*WHAT YOU ARE ASKED TO DO*.
The response must consist of the lines below from the one with "Выполняется ли для" through the one with "где $\varphi(t)$ х.ф. $F(x)$.", exactly as they appear and with both ends kept.
─── INFORMATION SHOWN ───
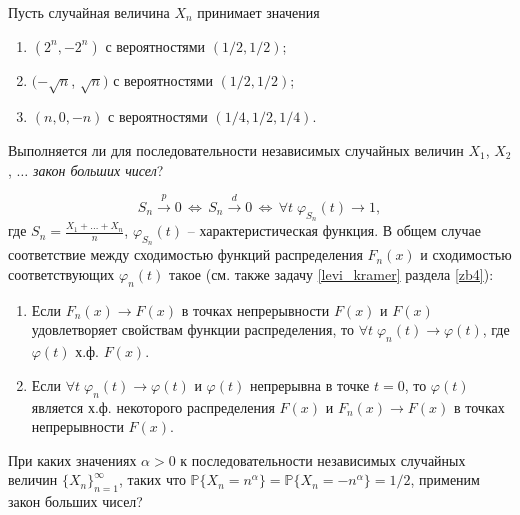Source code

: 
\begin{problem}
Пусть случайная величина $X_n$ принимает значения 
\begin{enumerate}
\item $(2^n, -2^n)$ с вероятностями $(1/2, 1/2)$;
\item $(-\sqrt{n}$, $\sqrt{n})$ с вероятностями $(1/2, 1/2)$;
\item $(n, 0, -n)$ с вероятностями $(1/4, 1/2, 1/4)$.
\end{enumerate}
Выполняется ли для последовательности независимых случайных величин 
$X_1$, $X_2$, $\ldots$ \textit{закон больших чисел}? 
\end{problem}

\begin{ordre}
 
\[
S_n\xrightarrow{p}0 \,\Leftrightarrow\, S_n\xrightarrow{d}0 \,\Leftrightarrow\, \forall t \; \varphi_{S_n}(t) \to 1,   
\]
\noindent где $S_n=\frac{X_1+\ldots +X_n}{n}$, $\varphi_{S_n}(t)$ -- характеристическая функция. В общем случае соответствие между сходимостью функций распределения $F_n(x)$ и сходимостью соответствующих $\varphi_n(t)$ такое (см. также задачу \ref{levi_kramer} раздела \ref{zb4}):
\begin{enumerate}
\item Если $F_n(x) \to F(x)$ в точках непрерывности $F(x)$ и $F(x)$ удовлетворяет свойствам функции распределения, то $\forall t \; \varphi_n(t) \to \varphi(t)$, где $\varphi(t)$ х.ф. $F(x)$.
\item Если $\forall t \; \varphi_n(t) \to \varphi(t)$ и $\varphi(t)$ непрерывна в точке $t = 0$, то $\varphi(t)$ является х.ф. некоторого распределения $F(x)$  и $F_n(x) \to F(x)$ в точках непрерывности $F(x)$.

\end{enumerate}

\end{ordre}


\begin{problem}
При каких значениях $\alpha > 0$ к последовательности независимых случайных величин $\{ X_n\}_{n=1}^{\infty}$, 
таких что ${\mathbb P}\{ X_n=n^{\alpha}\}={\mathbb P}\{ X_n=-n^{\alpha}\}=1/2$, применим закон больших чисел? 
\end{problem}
───
*ANSWER SPACE*.
Выполняется ли для последовательности независимых случайных величин 
$X_1$, $X_2$, $\ldots$ \textit{закон больших чисел}? 
\end{problem}

\begin{ordre}
 
\[
S_n\xrightarrow{p}0 \,\Leftrightarrow\, S_n\xrightarrow{d}0 \,\Leftrightarrow\, \forall t \; \varphi_{S_n}(t) \to 1,   
\]
\noindent где $S_n=\frac{X_1+\ldots +X_n}{n}$, $\varphi_{S_n}(t)$ -- характеристическая функция. В общем случае соответствие между сходимостью функций распределения $F_n(x)$ и сходимостью соответствующих $\varphi_n(t)$ такое (см. также задачу \ref{levi_kramer} раздела \ref{zb4}):
\begin{enumerate}
\item Если $F_n(x) \to F(x)$ в точках непрерывности $F(x)$ и $F(x)$ удовлетворяет свойствам функции распределения, то $\forall t \; \varphi_n(t) \to \varphi(t)$, где $\varphi(t)$ х.ф. $F(x)$.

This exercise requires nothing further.